BEGIN Recorded data
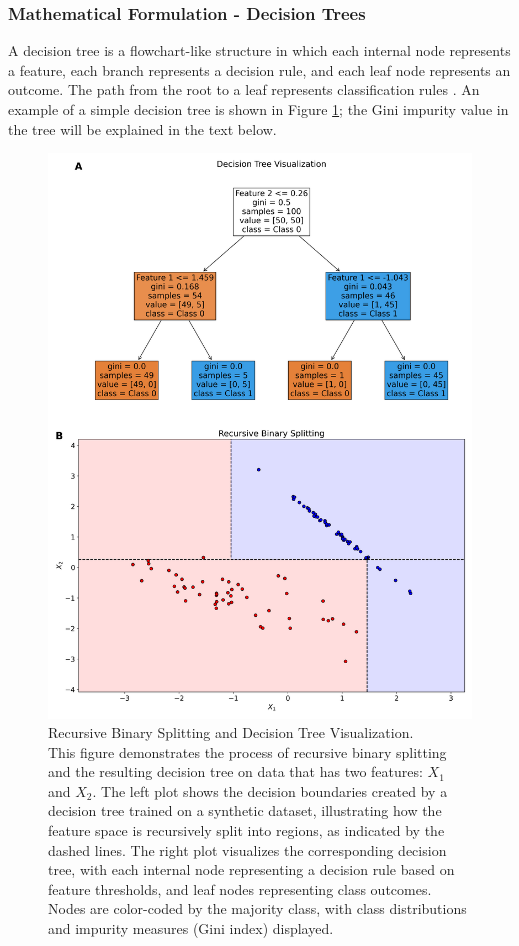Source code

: \documentclass[english,11pt,a4paper,titlepage]{article}
\begin{document}
	\subsubsection*{Mathematical Formulation - Decision Trees}
	A decision tree is a flowchart-like structure in which each internal node represents a feature, each branch represents a decision rule, and each leaf node represents an outcome. The path from the root to a leaf represents classification rules \cite{hastieElementsStatisticalLearning2009}. An example of a simple decision tree is shown in Figure \ref{fig:decisiontreevisualization}; the Gini impurity value in the tree will be explained in the text below.
	
	\begin{figure}[h]
		\centering
		\includegraphics[width=1.0\linewidth]{img/decision_tree}
		\caption{Recursive Binary Splitting and Decision Tree Visualization. \\ This figure demonstrates the process of recursive binary splitting and the resulting decision tree on data that has two features: $X_1$ and $X_2$. The left plot shows the decision boundaries created by a decision tree trained on a synthetic dataset, illustrating how the feature space is recursively split into regions, as indicated by the dashed lines. The right plot visualizes the corresponding decision tree, with each internal node representing a decision rule based on feature thresholds, and leaf nodes representing class outcomes. Nodes are color-coded by the majority class, with class distributions and impurity measures (Gini index) displayed.}
		\label{fig:decisiontreevisualization}
	\end{figure}
	
\end{document}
END Recorded data
### What this task involves
Your answer must be an exact copy of the records, with every picture left out.

### Response for this exercise
Source code

: \documentclass[english,11pt,a4paper,titlepage]{article}
\begin{document}
	\subsubsection*{Mathematical Formulation - Decision Trees}
	A decision tree is a flowchart-like structure in which each internal node represents a feature, each branch represents a decision rule, and each leaf node represents an outcome. The path from the root to a leaf represents classification rules \cite{hastieElementsStatisticalLearning2009}. An example of a simple decision tree is shown in Figure \ref{fig:decisiontreevisualization}; the Gini impurity value in the tree will be explained in the text below.
	
	\begin{figure}[h]
		\centering
		\includegraphics[width=1.0\linewidth]{img/decision_tree}
		\caption{Recursive Binary Splitting and Decision Tree Visualization. \\ This figure demonstrates the process of recursive binary splitting and the resulting decision tree on data that has two features: $X_1$ and $X_2$. The left plot shows the decision boundaries created by a decision tree trained on a synthetic dataset, illustrating how the feature space is recursively split into regions, as indicated by the dashed lines. The right plot visualizes the corresponding decision tree, with each internal node representing a decision rule based on feature thresholds, and leaf nodes representing class outcomes. Nodes are color-coded by the majority class, with class distributions and impurity measures (Gini index) displayed.}
		\label{fig:decisiontreevisualization}
	\end{figure}
	
\end{document}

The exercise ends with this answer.